** Opening Data shown block **

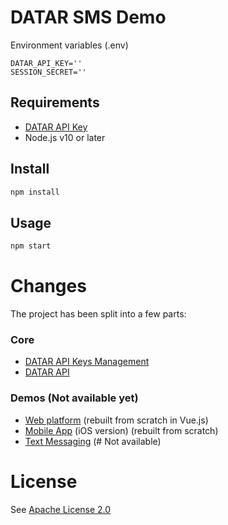 # DATAR SMS Demo
Environment variables (.env)

    DATAR_API_KEY=''
    SESSION_SECRET=''
## Requirements

- [DATAR API Key](https://datar.online)
- Node.js v10 or later

## Install

```bash
npm install
```

## Usage

```bash
npm start
```
# Changes
The project has been split into a few parts:
### Core

- [DATAR API Keys Management](https://github.com/va2ron1/datar-management)
- [DATAR API](https://github.com/va2ron1/datar-api)
### Demos (Not available yet)
- [Web platform](https://github.com/va2ron1/datar-web-demo) (rebuilt from scratch in Vue.js)
- [Mobile App](https://github.com/va2ron1/datar-ios-demo) (iOS version) (rebuilt from scratch)
- [Text Messaging](https://github.com/va2ron1/datar-sms-demo) (# Not available)
# License
See [Apache License 2.0](https://github.com/va2ron1/datar-node-api/blob/master/LICENSE)

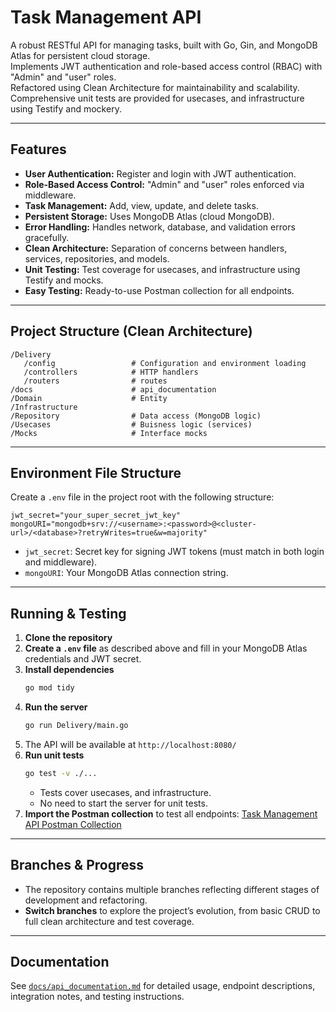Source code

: # Task Management API

A robust RESTful API for managing tasks, built with Go, Gin, and MongoDB Atlas for persistent cloud storage.  
Implements JWT authentication and role-based access control (RBAC) with "Admin" and "user" roles.  
Refactored using Clean Architecture for maintainability and scalability.  
Comprehensive unit tests are provided for usecases, and infrastructure using Testify and mockery.

---

## Features

- **User Authentication:** Register and login with JWT authentication.
- **Role-Based Access Control:** "Admin" and "user" roles enforced via middleware.
- **Task Management:** Add, view, update, and delete tasks.
- **Persistent Storage:** Uses MongoDB Atlas (cloud MongoDB).
- **Error Handling:** Handles network, database, and validation errors gracefully.
- **Clean Architecture:** Separation of concerns between handlers, services, repositories, and models.
- **Unit Testing:** Test coverage for usecases, and infrastructure using Testify and mocks.
- **Easy Testing:** Ready-to-use Postman collection for all endpoints.

---

## Project Structure (Clean Architecture)


```
/Delivery
   /config                 # Configuration and environment loading
   /controllers            # HTTP handlers
   /routers                # routes 
/docs                      # api_documentation
/Domain                    # Entity
/Infrastructure            
/Repository                # Data access (MongoDB logic)
/Usecases                  # Buisness logic (services) 
/Mocks                     # Interface mocks
```

---

## Environment File Structure

Create a `.env` file in the project root with the following structure:

```
jwt_secret="your_super_secret_jwt_key"
mongoURI="mongodb+srv://<username>:<password>@<cluster-url>/<database>?retryWrites=true&w=majority"
```

- `jwt_secret`: Secret key for signing JWT tokens (must match in both login and middleware).
- `mongoURI`: Your MongoDB Atlas connection string.

---

## Running & Testing

1. **Clone the repository**
2. **Create a `.env` file** as described above and fill in your MongoDB Atlas credentials and JWT secret.
3. **Install dependencies**
   ```sh
   go mod tidy
   ```
4. **Run the server**
   ```sh
   go run Delivery/main.go
   ```
5. The API will be available at `http://localhost:8080/`
6. **Run unit tests**
   ```sh
   go test -v ./...
   ```
   - Tests cover usecases, and infrastructure.
   - No need to start the server for unit tests.
7. **Import the Postman collection** to test all endpoints:
   [Task Management API Postman Collection](https://web.postman.co/workspace/ed1fcb1b-aa6d-4608-8bfc-abf010bb0f11/collection/40582744-b2fb455a-9a0a-4cc8-a97e-4e19c73def65?action=share&source=copy-link&creator=40582744)

---

## Branches & Progress

- The repository contains multiple branches reflecting different stages of development and refactoring.
- **Switch branches** to explore the project’s evolution, from basic CRUD to full clean architecture and test coverage.

---

## Documentation

See [`docs/api_documentation.md`](docs/api_documentation.md) for detailed usage, endpoint descriptions, integration notes, and testing instructions.
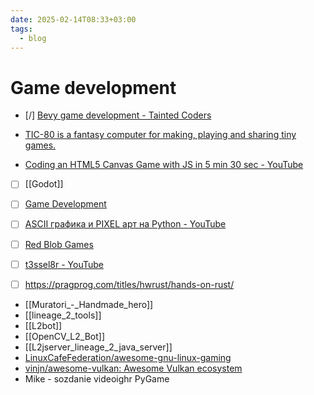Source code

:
```yaml
---
date: 2025-02-14T08:33+03:00
tags:
  - blog
---
```


# Game development

- [/] [Bevy game development - Tainted Coders](https://taintedcoders.com/)

- [TIC-80 is a fantasy computer for making, playing and sharing tiny games.](https://github.com/nesbox/TIC-80 )
- [Coding an HTML5 Canvas Game with JS in 5 min 30 sec - YouTube](https://www.youtube.com/watch?v=KoWqdEACyLI)
- [ ] [[Godot]]
- [ ] [Game Development](https://develop.games/)
- [ ] [ASCII графика и PIXEL арт на Python - YouTube](https://www.youtube.com/watch?v=ww55ublLFq8)
- [ ] [Red Blob Games](https://www.redblobgames.com/)
- [ ] [t3ssel8r - YouTube](https://www.youtube.com/@t3ssel8r/videos)

- [ ] https://pragprog.com/titles/hwrust/hands-on-rust/

- [[Muratori_-_Handmade_hero]]
- [[lineage_2_tools]]
- [[L2bot]]
- [[OpenCV_L2_Bot]]
- [[L2jserver_lineage_2_java_server]]
- [LinuxCafeFederation/awesome-gnu-linux-gaming](https://github.com/LinuxCafeFederation/awesome-gnu-linux-gaming)
- [vinjn/awesome-vulkan: Awesome Vulkan ecosystem](https://github.com/vinjn/awesome-vulkan)
- Mike - sozdanie videoighr PyGame
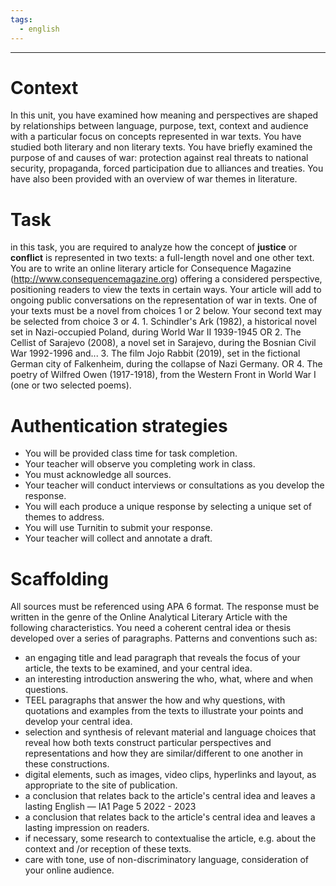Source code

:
 ```yaml
---
tags:
  - english
---
```

___
# Context 
In this unit, you have examined how meaning and perspectives are shaped by relationships between language, purpose, text, context and audience with a particular focus on concepts represented in war texts. You have studied both literary and non literary texts. You have briefly examined the purpose of and causes of war: protection against real threats to national security, propaganda, forced participation due to alliances and treaties. You have also been provided with an overview of war themes in literature.

# Task 
in this task, you are required to analyze how the concept of **justice** or **conflict** is represented in two texts: a full-length novel and one other text. You are to write an online literary article for Consequence Magazine (http://www.consequencemagazine.org) offering a considered perspective, positioning readers to view the texts in certain ways. Your article will add to ongoing public conversations on the representation of war in texts. One of your texts must be a novel from choices 1 or 2 below. Your second text may be selected from choice 3 or 4. 1. Schindler's Ark (1982), a historical novel set in Nazi-occupied Poland, during World War II 1939-1945 OR 2. The Cellist of Sarajevo (2008), a novel set in Sarajevo, during the Bosnian Civil War 1992-1996 and... 3. The film Jojo Rabbit (2019), set in the fictional German city of Falkenheim, during the collapse of Nazi Germany. OR 4. The poetry of Wilfred Owen (1917-1918), from the Western Front in World War I (one or two selected poems).
# Authentication strategies 
-  You will be provided class time for task completion. 
- Your teacher will observe you completing work in class. 
- You must acknowledge all sources. 
- Your teacher will conduct interviews or consultations as you develop the response. 
- You will each produce a unique response by selecting a unique set of themes to address. 
- You will use Turnitin to submit your response. 
- Your teacher will collect and annotate a draft.


# Scaffolding 
All sources must be referenced using APA 6 format. The response must be written in the genre of the Online Analytical Literary Article with the following characteristics. You need a coherent central idea or thesis developed over a series of paragraphs. Patterns and conventions such as: 
- an engaging title and lead paragraph that reveals the focus of your article, the texts to be examined, and your central idea. 
- an interesting introduction answering the who, what, where and when questions. 
- TEEL paragraphs that answer the how and why questions, with quotations and examples from the texts to illustrate your points and develop your central idea. 
- selection and synthesis of relevant material and language choices that reveal how both texts construct particular perspectives and representations and how they are similar/different to one another in these constructions. 
- digital elements, such as images, video clips, hyperlinks and layout, as appropriate to the site of publication. 
- a conclusion that relates back to the article's central idea and leaves a lasting English — IA1 Page 5 2022 - 2023 
- a conclusion that relates back to the article's central idea and leaves a lasting impression on readers. 
- if necessary, some research to contextualise the article, e.g. about the context and /or reception of these texts. 
- care with tone, use of non-discriminatory language, consideration of your online audience.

** Closing Data shown block **

-- Task item --
Reproduce the lines above exactly, please, but not the pictures in them.

-- Solution to the problem --
 # DATAR SMS Demo
Environment variables (.env)

    DATAR_API_KEY=''
    SESSION_SECRET=''
## Requirements

- [DATAR API Key](https://datar.online)
- Node.js v10 or later

## Install

```bash
npm install
```

## Usage

```bash
npm start
```
# Changes
The project has been split into a few parts:
### Core

- [DATAR API Keys Management](https://github.com/va2ron1/datar-management)
- [DATAR API](https://github.com/va2ron1/datar-api)
### Demos (Not available yet)
- [Web platform](https://github.com/va2ron1/datar-web-demo) (rebuilt from scratch in Vue.js)
- [Mobile App](https://github.com/va2ron1/datar-ios-demo) (iOS version) (rebuilt from scratch)
- [Text Messaging](https://github.com/va2ron1/datar-sms-demo) (# Not available)
# License
See [Apache License 2.0](https://github.com/va2ron1/datar-node-api/blob/master/LICENSE)

Source code

: # Task Management API

A robust RESTful API for managing tasks, built with Go, Gin, and MongoDB Atlas for persistent cloud storage.  
Implements JWT authentication and role-based access control (RBAC) with "Admin" and "user" roles.  
Refactored using Clean Architecture for maintainability and scalability.  
Comprehensive unit tests are provided for usecases, and infrastructure using Testify and mockery.

---

## Features

- **User Authentication:** Register and login with JWT authentication.
- **Role-Based Access Control:** "Admin" and "user" roles enforced via middleware.
- **Task Management:** Add, view, update, and delete tasks.
- **Persistent Storage:** Uses MongoDB Atlas (cloud MongoDB).
- **Error Handling:** Handles network, database, and validation errors gracefully.
- **Clean Architecture:** Separation of concerns between handlers, services, repositories, and models.
- **Unit Testing:** Test coverage for usecases, and infrastructure using Testify and mocks.
- **Easy Testing:** Ready-to-use Postman collection for all endpoints.

---

## Project Structure (Clean Architecture)


```
/Delivery
   /config                 # Configuration and environment loading
   /controllers            # HTTP handlers
   /routers                # routes 
/docs                      # api_documentation
/Domain                    # Entity
/Infrastructure            
/Repository                # Data access (MongoDB logic)
/Usecases                  # Buisness logic (services) 
/Mocks                     # Interface mocks
```

---

## Environment File Structure

Create a `.env` file in the project root with the following structure:

```
jwt_secret="your_super_secret_jwt_key"
mongoURI="mongodb+srv://<username>:<password>@<cluster-url>/<database>?retryWrites=true&w=majority"
```

- `jwt_secret`: Secret key for signing JWT tokens (must match in both login and middleware).
- `mongoURI`: Your MongoDB Atlas connection string.

---

## Running & Testing

1. **Clone the repository**
2. **Create a `.env` file** as described above and fill in your MongoDB Atlas credentials and JWT secret.
3. **Install dependencies**
   ```sh
   go mod tidy
   ```
4. **Run the server**
   ```sh
   go run Delivery/main.go
   ```
5. The API will be available at `http://localhost:8080/`
6. **Run unit tests**
   ```sh
   go test -v ./...
   ```
   - Tests cover usecases, and infrastructure.
   - No need to start the server for unit tests.
7. **Import the Postman collection** to test all endpoints:
   [Task Management API Postman Collection](https://web.postman.co/workspace/ed1fcb1b-aa6d-4608-8bfc-abf010bb0f11/collection/40582744-b2fb455a-9a0a-4cc8-a97e-4e19c73def65?action=share&source=copy-link&creator=40582744)

---

## Branches & Progress

- The repository contains multiple branches reflecting different stages of development and refactoring.
- **Switch branches** to explore the project’s evolution, from basic CRUD to full clean architecture and test coverage.

---

## Documentation

See [`docs/api_documentation.md`](docs/api_documentation.md) for detailed usage, endpoint descriptions, integration notes, and testing instructions.
Source code

:
```yaml
---
date: 2025-02-14T08:33+03:00
tags:
  - blog
---
```


# Game development

- [/] [Bevy game development - Tainted Coders](https://taintedcoders.com/)

- [TIC-80 is a fantasy computer for making, playing and sharing tiny games.](https://github.com/nesbox/TIC-80 )
- [Coding an HTML5 Canvas Game with JS in 5 min 30 sec - YouTube](https://www.youtube.com/watch?v=KoWqdEACyLI)
- [ ] [[Godot]]
- [ ] [Game Development](https://develop.games/)
- [ ] [ASCII графика и PIXEL арт на Python - YouTube](https://www.youtube.com/watch?v=ww55ublLFq8)
- [ ] [Red Blob Games](https://www.redblobgames.com/)
- [ ] [t3ssel8r - YouTube](https://www.youtube.com/@t3ssel8r/videos)

- [ ] https://pragprog.com/titles/hwrust/hands-on-rust/

- [[Muratori_-_Handmade_hero]]
- [[lineage_2_tools]]
- [[L2bot]]
- [[OpenCV_L2_Bot]]
- [[L2jserver_lineage_2_java_server]]
- [LinuxCafeFederation/awesome-gnu-linux-gaming](https://github.com/LinuxCafeFederation/awesome-gnu-linux-gaming)
- [vinjn/awesome-vulkan: Awesome Vulkan ecosystem](https://github.com/vinjn/awesome-vulkan)
- Mike - sozdanie videoighr PyGame
Source code

:
 ```yaml
---
tags:
  - english
---
```

___
# Context 
In this unit, you have examined how meaning and perspectives are shaped by relationships between language, purpose, text, context and audience with a particular focus on concepts represented in war texts. You have studied both literary and non literary texts. You have briefly examined the purpose of and causes of war: protection against real threats to national security, propaganda, forced participation due to alliances and treaties. You have also been provided with an overview of war themes in literature.

# Task 
in this task, you are required to analyze how the concept of **justice** or **conflict** is represented in two texts: a full-length novel and one other text. You are to write an online literary article for Consequence Magazine (http://www.consequencemagazine.org) offering a considered perspective, positioning readers to view the texts in certain ways. Your article will add to ongoing public conversations on the representation of war in texts. One of your texts must be a novel from choices 1 or 2 below. Your second text may be selected from choice 3 or 4. 1. Schindler's Ark (1982), a historical novel set in Nazi-occupied Poland, during World War II 1939-1945 OR 2. The Cellist of Sarajevo (2008), a novel set in Sarajevo, during the Bosnian Civil War 1992-1996 and... 3. The film Jojo Rabbit (2019), set in the fictional German city of Falkenheim, during the collapse of Nazi Germany. OR 4. The poetry of Wilfred Owen (1917-1918), from the Western Front in World War I (one or two selected poems).
# Authentication strategies 
-  You will be provided class time for task completion. 
- Your teacher will observe you completing work in class. 
- You must acknowledge all sources. 
- Your teacher will conduct interviews or consultations as you develop the response. 
- You will each produce a unique response by selecting a unique set of themes to address. 
- You will use Turnitin to submit your response. 
- Your teacher will collect and annotate a draft.


# Scaffolding 
All sources must be referenced using APA 6 format. The response must be written in the genre of the Online Analytical Literary Article with the following characteristics. You need a coherent central idea or thesis developed over a series of paragraphs. Patterns and conventions such as: 
- an engaging title and lead paragraph that reveals the focus of your article, the texts to be examined, and your central idea. 
- an interesting introduction answering the who, what, where and when questions. 
- TEEL paragraphs that answer the how and why questions, with quotations and examples from the texts to illustrate your points and develop your central idea. 
- selection and synthesis of relevant material and language choices that reveal how both texts construct particular perspectives and representations and how they are similar/different to one another in these constructions. 
- digital elements, such as images, video clips, hyperlinks and layout, as appropriate to the site of publication. 
- a conclusion that relates back to the article's central idea and leaves a lasting English — IA1 Page 5 2022 - 2023 
- a conclusion that relates back to the article's central idea and leaves a lasting impression on readers. 
- if necessary, some research to contextualise the article, e.g. about the context and /or reception of these texts. 
- care with tone, use of non-discriminatory language, consideration of your online audience.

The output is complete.